Fleeing back to Chicago to escape the relationship, which he believes is doomed, the former teetotaler Baptiste returns to Edith's club, her liquor and her charms. They plan to marry, but her former lover, an Ethiopian named Jango, appears, sneaks into Edith's room and complains of how she has ruined him. After he threatens suicide, she hands him a gun as a gesture of contempt. Instead of killing himself, he kills her. Baptiste is initially suspected of the murder but is cleared when a witness comes forward and confirms overhearing Jango and Edith arguing.

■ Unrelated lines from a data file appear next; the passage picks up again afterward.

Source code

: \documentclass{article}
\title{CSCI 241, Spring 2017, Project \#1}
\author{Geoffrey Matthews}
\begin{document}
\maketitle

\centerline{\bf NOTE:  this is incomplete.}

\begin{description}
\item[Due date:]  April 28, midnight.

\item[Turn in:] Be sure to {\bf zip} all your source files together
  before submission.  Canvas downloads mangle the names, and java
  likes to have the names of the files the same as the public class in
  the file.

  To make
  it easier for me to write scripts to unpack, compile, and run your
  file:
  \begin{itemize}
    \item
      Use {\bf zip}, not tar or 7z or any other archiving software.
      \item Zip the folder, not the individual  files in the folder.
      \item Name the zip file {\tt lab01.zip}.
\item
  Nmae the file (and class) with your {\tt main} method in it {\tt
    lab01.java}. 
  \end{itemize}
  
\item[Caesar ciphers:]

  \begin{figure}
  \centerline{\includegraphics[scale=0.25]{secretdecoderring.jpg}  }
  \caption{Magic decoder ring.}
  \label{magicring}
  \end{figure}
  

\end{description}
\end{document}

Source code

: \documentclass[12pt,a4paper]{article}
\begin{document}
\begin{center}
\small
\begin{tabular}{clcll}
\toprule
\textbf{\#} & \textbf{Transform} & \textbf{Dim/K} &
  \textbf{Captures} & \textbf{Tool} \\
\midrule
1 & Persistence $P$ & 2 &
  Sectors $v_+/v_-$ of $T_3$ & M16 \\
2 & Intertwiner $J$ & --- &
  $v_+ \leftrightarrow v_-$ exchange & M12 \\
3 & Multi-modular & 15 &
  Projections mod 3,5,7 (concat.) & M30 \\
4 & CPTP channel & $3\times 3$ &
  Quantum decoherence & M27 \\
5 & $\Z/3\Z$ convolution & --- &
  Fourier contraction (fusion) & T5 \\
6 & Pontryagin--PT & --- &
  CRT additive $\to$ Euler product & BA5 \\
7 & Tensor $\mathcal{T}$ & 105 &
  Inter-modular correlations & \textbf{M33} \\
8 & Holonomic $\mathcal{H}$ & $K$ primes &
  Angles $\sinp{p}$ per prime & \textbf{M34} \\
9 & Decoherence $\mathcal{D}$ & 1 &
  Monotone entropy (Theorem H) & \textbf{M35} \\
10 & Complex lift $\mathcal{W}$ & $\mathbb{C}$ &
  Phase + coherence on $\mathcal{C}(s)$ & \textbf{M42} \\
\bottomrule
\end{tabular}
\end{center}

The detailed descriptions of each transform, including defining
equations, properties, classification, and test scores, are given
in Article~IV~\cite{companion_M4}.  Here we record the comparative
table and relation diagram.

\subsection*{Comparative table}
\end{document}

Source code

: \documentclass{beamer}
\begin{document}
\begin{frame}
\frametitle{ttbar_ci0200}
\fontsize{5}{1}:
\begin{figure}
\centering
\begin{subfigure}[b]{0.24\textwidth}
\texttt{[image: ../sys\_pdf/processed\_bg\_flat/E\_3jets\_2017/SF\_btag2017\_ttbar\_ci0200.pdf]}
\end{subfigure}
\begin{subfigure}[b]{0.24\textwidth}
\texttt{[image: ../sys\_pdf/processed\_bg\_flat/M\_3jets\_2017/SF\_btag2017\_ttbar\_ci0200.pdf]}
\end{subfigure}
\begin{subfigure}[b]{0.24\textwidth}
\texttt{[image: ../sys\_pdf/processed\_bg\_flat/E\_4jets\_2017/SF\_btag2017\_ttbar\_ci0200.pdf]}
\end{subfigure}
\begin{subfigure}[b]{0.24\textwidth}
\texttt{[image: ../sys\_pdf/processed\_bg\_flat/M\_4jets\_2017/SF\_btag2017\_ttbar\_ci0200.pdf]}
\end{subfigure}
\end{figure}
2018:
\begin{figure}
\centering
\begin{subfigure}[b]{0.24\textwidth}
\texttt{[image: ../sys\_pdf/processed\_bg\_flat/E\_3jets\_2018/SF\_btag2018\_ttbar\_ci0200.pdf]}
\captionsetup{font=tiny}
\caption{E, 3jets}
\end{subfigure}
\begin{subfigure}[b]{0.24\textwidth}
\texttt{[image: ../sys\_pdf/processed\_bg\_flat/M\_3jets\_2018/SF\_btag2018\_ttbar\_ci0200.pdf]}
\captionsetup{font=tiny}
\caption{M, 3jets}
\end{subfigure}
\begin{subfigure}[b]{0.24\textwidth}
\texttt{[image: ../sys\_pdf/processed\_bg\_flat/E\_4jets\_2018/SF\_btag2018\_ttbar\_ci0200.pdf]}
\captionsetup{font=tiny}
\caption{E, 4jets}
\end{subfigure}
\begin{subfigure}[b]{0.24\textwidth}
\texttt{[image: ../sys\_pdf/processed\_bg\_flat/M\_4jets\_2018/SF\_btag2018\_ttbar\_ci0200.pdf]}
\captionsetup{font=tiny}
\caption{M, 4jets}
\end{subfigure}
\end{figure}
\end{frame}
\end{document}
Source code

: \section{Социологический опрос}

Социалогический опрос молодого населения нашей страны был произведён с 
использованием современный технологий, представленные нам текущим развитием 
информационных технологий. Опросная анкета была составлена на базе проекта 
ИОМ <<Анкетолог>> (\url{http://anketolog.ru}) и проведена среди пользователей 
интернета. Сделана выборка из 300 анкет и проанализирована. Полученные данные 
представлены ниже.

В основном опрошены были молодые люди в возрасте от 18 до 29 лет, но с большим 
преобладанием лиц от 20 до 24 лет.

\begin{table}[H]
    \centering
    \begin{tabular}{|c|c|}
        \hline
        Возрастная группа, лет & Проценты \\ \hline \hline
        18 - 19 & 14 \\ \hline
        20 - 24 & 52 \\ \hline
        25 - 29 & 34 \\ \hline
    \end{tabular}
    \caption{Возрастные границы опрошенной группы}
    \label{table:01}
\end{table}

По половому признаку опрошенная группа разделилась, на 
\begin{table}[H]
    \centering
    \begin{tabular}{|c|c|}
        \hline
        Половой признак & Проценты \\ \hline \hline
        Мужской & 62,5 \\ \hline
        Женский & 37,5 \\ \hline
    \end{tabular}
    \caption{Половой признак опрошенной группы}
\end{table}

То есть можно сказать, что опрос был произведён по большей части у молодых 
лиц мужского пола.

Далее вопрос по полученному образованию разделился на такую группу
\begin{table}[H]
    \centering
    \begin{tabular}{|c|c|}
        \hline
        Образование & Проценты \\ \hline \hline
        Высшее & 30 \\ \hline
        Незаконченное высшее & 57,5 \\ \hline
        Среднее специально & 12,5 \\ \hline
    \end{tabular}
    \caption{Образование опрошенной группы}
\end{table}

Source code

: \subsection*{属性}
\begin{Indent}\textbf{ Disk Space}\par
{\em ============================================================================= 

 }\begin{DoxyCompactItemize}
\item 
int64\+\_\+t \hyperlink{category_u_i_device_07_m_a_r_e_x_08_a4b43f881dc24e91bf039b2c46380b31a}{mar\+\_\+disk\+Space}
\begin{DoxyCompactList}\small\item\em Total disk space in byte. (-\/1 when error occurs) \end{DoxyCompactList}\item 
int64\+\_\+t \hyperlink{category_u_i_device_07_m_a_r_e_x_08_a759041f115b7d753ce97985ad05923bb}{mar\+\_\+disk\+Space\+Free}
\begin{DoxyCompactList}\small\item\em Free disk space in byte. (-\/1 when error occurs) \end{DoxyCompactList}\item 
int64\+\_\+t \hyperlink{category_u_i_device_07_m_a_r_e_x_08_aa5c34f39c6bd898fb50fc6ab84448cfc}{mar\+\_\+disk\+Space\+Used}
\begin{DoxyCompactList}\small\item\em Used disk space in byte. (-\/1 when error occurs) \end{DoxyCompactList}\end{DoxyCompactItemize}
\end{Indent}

Back in South Dakota, Agnes reads in the newspaper on Baptiste being accused of murder and goes out of her way to Chicago to help him. She arrives at City Hall just as he is cleared by the district attorney. After being reunited, they return to South Dakota.

==Cast==
- Eunice Brooks as Edith Duval
- Stanley Morrell as Jean Baptiste
- Celeste Cole as Singer
- Nora Newsome as Agnes Stewart
- Carl Mahon as Jango
- Kathleen Noisette as Madge
- Charles R. Moore as Jack Stewart
- George Randol as Bill Prescott
- A.B. DeComathiere as An Outlaw
- Lou Vernon as District Attorney
- Louise Cook as Dancer
- Roland Holder as Tap Dancer
- Donald Heywood as Bandleader

==Production==
The film was shot at Metropolitan Studios in Fort Lee, New Jersey, where many early film studios were based at the beginning of the 20th century. Filming was scheduled to accommodate the many cast members who had commitments on Broadway. Principal photography wrapped in late February 1931 and post-production was completed in March. A preview screening was successful and the film premiered at the Lafayette Theater in May to sold-out crowds and positive reviews.

== Reception ==
In 2008, film historian Richard Koszarski wrote: "Although some critics later described The Exile 'a disaster,' its technical quality is certainly no worse than Mother’s Boy (1929) and Howdy Broadway (1929), or other low-budget eastern productions of the period. Indeed, Micheaux’s sober analysis of racial distinction with and without the black community marks The Exile as far more ambitious and interesting than most other independent films of the day. The Exile was a highly personal statement that Micheaux dramatized as stock melodrama, a very difficult project to pull off in the 1930s. If the film was the critical and commercial failure some historians suggest, then its fate may be seen as prefiguring the negative response to D. W. Griffith’s The Struggle (1931), shot in the Bronx a few months later."